One thing is true for all of the techniques you can use to remember vocabulary. You need to hear or see a word a lot to remember it and make it part of your active vocabulary (that is to say a word you can use and not just recognise and understand). Some words will be easier than other to learn. These words tend to be words that are cognates (with similar variations in the language(s) you already speak) or they could be words that stick out because they are funny (like my Turkish example above).
If you find you are having trouble remembering a word because it is just not memorable, you can try some memory tricks to make it work for you. Think of a funny story connected to the sound of the word. For example, one word for “strange” in Turkish is “tuhaf”. If you say it out loud it sounds like “to have” in English, so I remember it by saying to myself, “It’s strange tuhaf this word for “strange” in Turkish”.
Testing yourself on vocab is a great way to see how you are getting on with it. Rosetta Stone and many other applications have made a lot of money using these repeated tests for memorising words and phrases. They are based on a simple quiz of words seen. You can do this the old-fashioned way by writing down the vocab you want to learn on one side of a piece of paper (or flash card) and the translation on the other side. Start by going through the target language and see if you can translate the word. When you can do that, then look at the translation and see if you can translate back into the target language. You will need to repeat this a lot to get them all in your head.
I keep forgetting words? Why?
You’re human. I do too. 🙂
If you remembered everything you had ever seen or heard, you’d be something to be studied. Seriously, don’t put pressure on yourself with unrealistic expectations. Learn what you can and keep repeating things.
It’s not your age either…
Kids are not the sponges people portray them as being. My daughter is considered good with her languages by her teachers, but she needs to have things repeats millions of times before she remembers them! 🙂 The difference is that kids don’t give up learning their languages because they find it hard to progress. They have to carry on (as did we) to become a fully functional adult in society. This is down to repeating the same words and patterns over and over again and trying them out with people daily.

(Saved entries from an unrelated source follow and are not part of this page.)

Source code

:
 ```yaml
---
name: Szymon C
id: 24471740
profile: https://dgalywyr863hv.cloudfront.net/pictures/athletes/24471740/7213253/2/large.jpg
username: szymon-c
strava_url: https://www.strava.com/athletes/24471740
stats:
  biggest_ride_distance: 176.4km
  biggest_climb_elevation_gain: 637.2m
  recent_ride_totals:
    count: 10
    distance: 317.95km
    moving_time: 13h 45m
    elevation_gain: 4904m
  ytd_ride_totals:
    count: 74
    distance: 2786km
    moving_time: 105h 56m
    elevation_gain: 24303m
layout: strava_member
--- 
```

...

How many times have you heard a native say, “you know…that thingy…what’s it called? “ . It happens to us all to a greater or lesser degree, you’re completely normal if you forget things! 🙂
I always feel more comfortable when I start using words I have studied in real conversations or in my writing. You can challenge yourself to use certain areas of vocabulary in your own life. This works with grammar too. You need to come out of your comfort zone for this, but it is definitely worth it! If you make a mistake, get a word wrong or if you are not understood – laugh! You will have learnt how not to say it and it’s a lesson learnt for next time! 😀
How do you learn words best? What experiences have you had in doing it? Have you got any funny words you have confused? Or is there a word that sticks out to you in a language like “ufuk” in Turkish does for me?